→ **Task requirements**
Read through the records. Copy each line that has the word "texorpdfstring".

[Stored data entries]
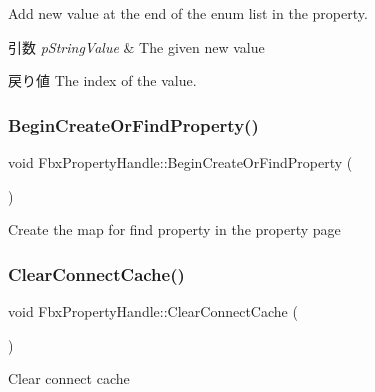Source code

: Add new value at the end of the enum list in the property. 
\begin{DoxyParams}{引数}
{\em p\+String\+Value} & The given new value \\
\hline
\end{DoxyParams}
\begin{DoxyReturn}{戻り値}
The index of the value. 
\end{DoxyReturn}
\mbox{\label{class_fbx_property_handle_a1845e4c188e4557e44a1052c5d03d08f}} 
\subsubsection{\texorpdfstring{Begin\+Create\+Or\+Find\+Property()}{BeginCreateOrFindProperty()}}
{\footnotesize\ttfamily void Fbx\+Property\+Handle\+::\+Begin\+Create\+Or\+Find\+Property (\begin{DoxyParamCaption}{ }\end{DoxyParamCaption})}



Create the map for find property in the property page 

\mbox{\label{class_fbx_property_handle_a7c7d33409675381ba019ac3a2d67c372}} 
\subsubsection{\texorpdfstring{Clear\+Connect\+Cache()}{ClearConnectCache()}}
{\footnotesize\ttfamily void Fbx\+Property\+Handle\+::\+Clear\+Connect\+Cache (\begin{DoxyParamCaption}{ }\end{DoxyParamCaption})}



Clear connect cache 

\mbox{\label{class_fbx_property_handle_aae1fece6b331a3d0550df3258a89ac82}}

→ **Task response**
\subsubsection{\texorpdfstring{Begin\+Create\+Or\+Find\+Property()}{BeginCreateOrFindProperty()}}
\subsubsection{\texorpdfstring{Clear\+Connect\+Cache()}{ClearConnectCache()}}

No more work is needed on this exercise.